What does a sideways optical drive look like on the tower/case/whatever? Serious question.

https://superuser.com/questions/923546/how-can-an-optical-drive-function-when-mounted-vertically

3 hours ago, Milestones said:

I have a new  computer, which seems good overall; but I'm not happy with the burner.  It is positioned sideways, which seems to be common  anymore (my last computer had this too).  But I think it's stupid, and it's a pain to get the CD in.  Then the CD either takes forever to appear in the media player of file directory, or never appears.  I'm waiting right now for 10 minutes.  Plus the whole thing seems so chintzy that a bit too pressure of a figure will wreck it.

Can anyone relate to this?

 

The more I think about this, I seem to remember having a PC with one of those slim optical disc drives and the sucker just never worked right.
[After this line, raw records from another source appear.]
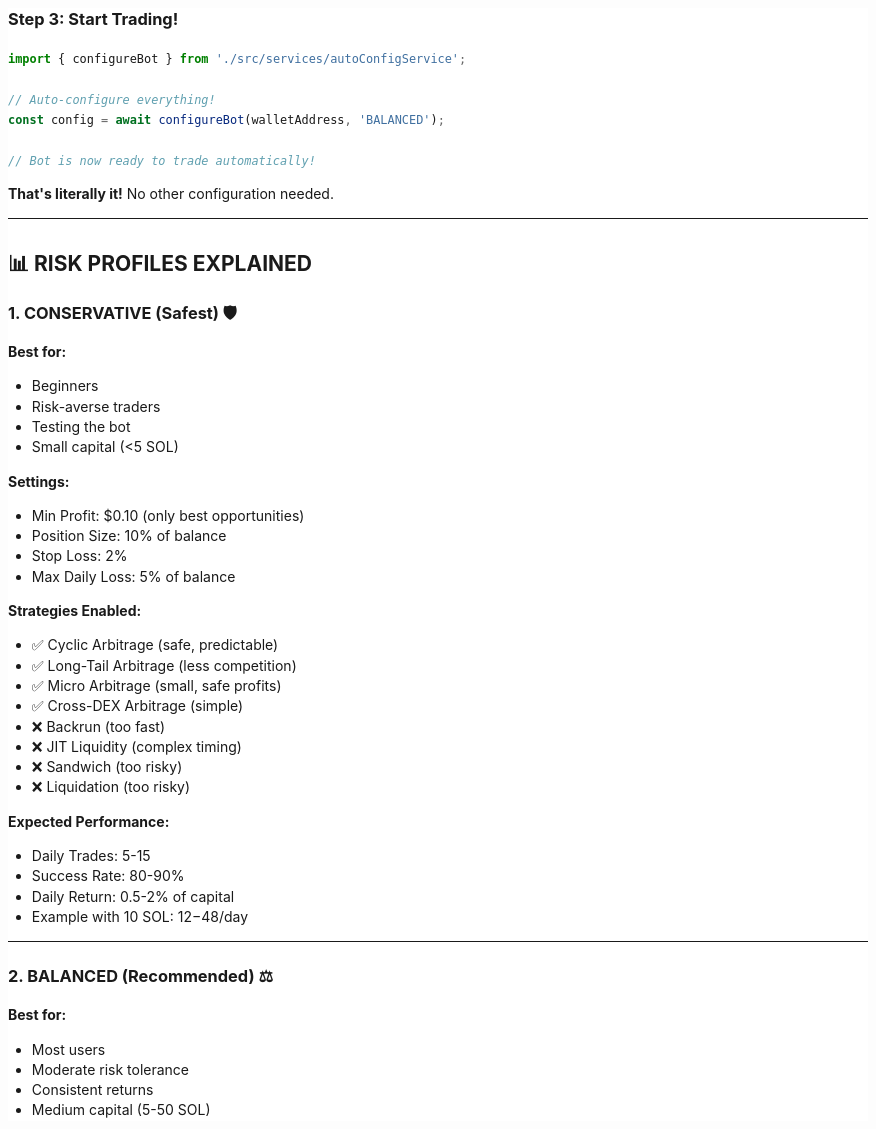 ### Step 3: Start Trading!
```typescript
import { configureBot } from './src/services/autoConfigService';

// Auto-configure everything!
const config = await configureBot(walletAddress, 'BALANCED');

// Bot is now ready to trade automatically!
```

**That's literally it!** No other configuration needed.

---

## 📊 RISK PROFILES EXPLAINED

### 1. CONSERVATIVE (Safest) 🛡️

**Best for:**
- Beginners
- Risk-averse traders
- Testing the bot
- Small capital (<5 SOL)

**Settings:**
- Min Profit: $0.10 (only best opportunities)
- Position Size: 10% of balance
- Stop Loss: 2%
- Max Daily Loss: 5% of balance

**Strategies Enabled:**
- ✅ Cyclic Arbitrage (safe, predictable)
- ✅ Long-Tail Arbitrage (less competition)
- ✅ Micro Arbitrage (small, safe profits)
- ✅ Cross-DEX Arbitrage (simple)
- ❌ Backrun (too fast)
- ❌ JIT Liquidity (complex timing)
- ❌ Sandwich (too risky)
- ❌ Liquidation (too risky)

**Expected Performance:**
- Daily Trades: 5-15
- Success Rate: 80-90%
- Daily Return: 0.5-2% of capital
- Example with 10 SOL: $12-$48/day

---

### 2. BALANCED (Recommended) ⚖️

**Best for:**
- Most users
- Moderate risk tolerance
- Consistent returns
- Medium capital (5-50 SOL)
I swapped it for another I had layining around the office and *bam* everything was normal. Maybe you got a defective drive too? As mjzee suggested, try a different drive and see if it works better. If it does, get a new drive.

And I have to add that being in the electronics industry, I've heard a lot of talk that many (most? all?) of the manufacturers of stuff like disc drives rely on you, the consumer, to test out if they built it right or not. You see, they've determined that it's less expensive to send you a new drive than test the ones they're shipping out the door. Double bonus if someone doesn't even attempt to use it before the warranty period, which these days is often 90 days.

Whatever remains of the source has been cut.